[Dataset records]
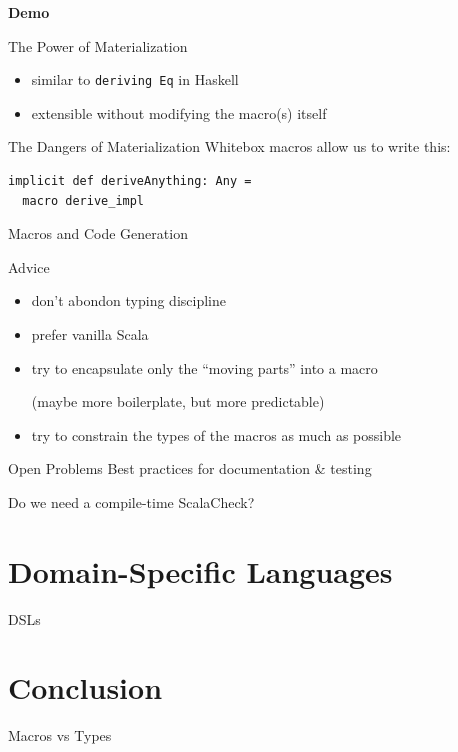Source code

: \documentclass{beamer}
\newcommand\demoslide{
  {
    \setbeamertemplate{background}{}
    \begin{frame}[plain]
      \begin{center}\Large\bfseries Demo\end{center}
    \end{frame}
  }
}
\begin{document}
\demoslide

\begin{frame}{The Power of Materialization}
  \begin{itemize}
    \item similar to \texttt{deriving Eq} in Haskell
    \item extensible without modifying the macro(s) itself
  \end{itemize}
\end{frame}

\begin{frame}[fragile]{The Dangers of Materialization}
  Whitebox macros allow us to write this:
  \vspace{1em}

  \begin{verbatim}
implicit def deriveAnything: Any =
  macro derive_impl
  \end{verbatim}
\end{frame}

\begin{frame}{Macros and Code Generation}
  \begin{block}{Advice}
    \begin{itemize}
      \item don't abondon typing discipline
      \item prefer vanilla Scala
      \item try to encapsulate only the ``moving parts'' into a macro

        (maybe more boilerplate, but more predictable)
      \item try to constrain the types of the macros as much as possible
    \end{itemize}
  \end{block}
  \vspace{1em}

  \begin{block}{Open Problems}
    Best practices for documentation \& testing
    \vspace{1em}

    Do we need a compile-time ScalaCheck?
  \end{block}
\end{frame}

  \section{Domain-Specific Languages}

\begin{frame}{DSLs}
\end{frame}

  \section{Conclusion}

\begin{frame}{Macros vs Types}
\end{frame}
\end{document}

* [Exercise]: Repeat the data exactly as written, but without the pictures.

* [Response area]:
Source code

: \documentclass{beamer}
\newcommand\demoslide{
  {
    \setbeamertemplate{background}{}
    \begin{frame}[plain]
      \begin{center}\Large\bfseries Demo\end{center}
    \end{frame}
  }
}
\begin{document}
\demoslide

\begin{frame}{The Power of Materialization}
  \begin{itemize}
    \item similar to \texttt{deriving Eq} in Haskell
    \item extensible without modifying the macro(s) itself
  \end{itemize}
\end{frame}

\begin{frame}[fragile]{The Dangers of Materialization}
  Whitebox macros allow us to write this:
  \vspace{1em}

  \begin{verbatim}
implicit def deriveAnything: Any =
  macro derive_impl
  \end{verbatim}
\end{frame}

\begin{frame}{Macros and Code Generation}
  \begin{block}{Advice}
    \begin{itemize}
      \item don't abondon typing discipline
      \item prefer vanilla Scala
      \item try to encapsulate only the ``moving parts'' into a macro

        (maybe more boilerplate, but more predictable)
      \item try to constrain the types of the macros as much as possible
    \end{itemize}
  \end{block}
  \vspace{1em}

  \begin{block}{Open Problems}
    Best practices for documentation \& testing
    \vspace{1em}

    Do we need a compile-time ScalaCheck?
  \end{block}
\end{frame}

  \section{Domain-Specific Languages}

\begin{frame}{DSLs}
\end{frame}

  \section{Conclusion}

\begin{frame}{Macros vs Types}
\end{frame}
\end{document}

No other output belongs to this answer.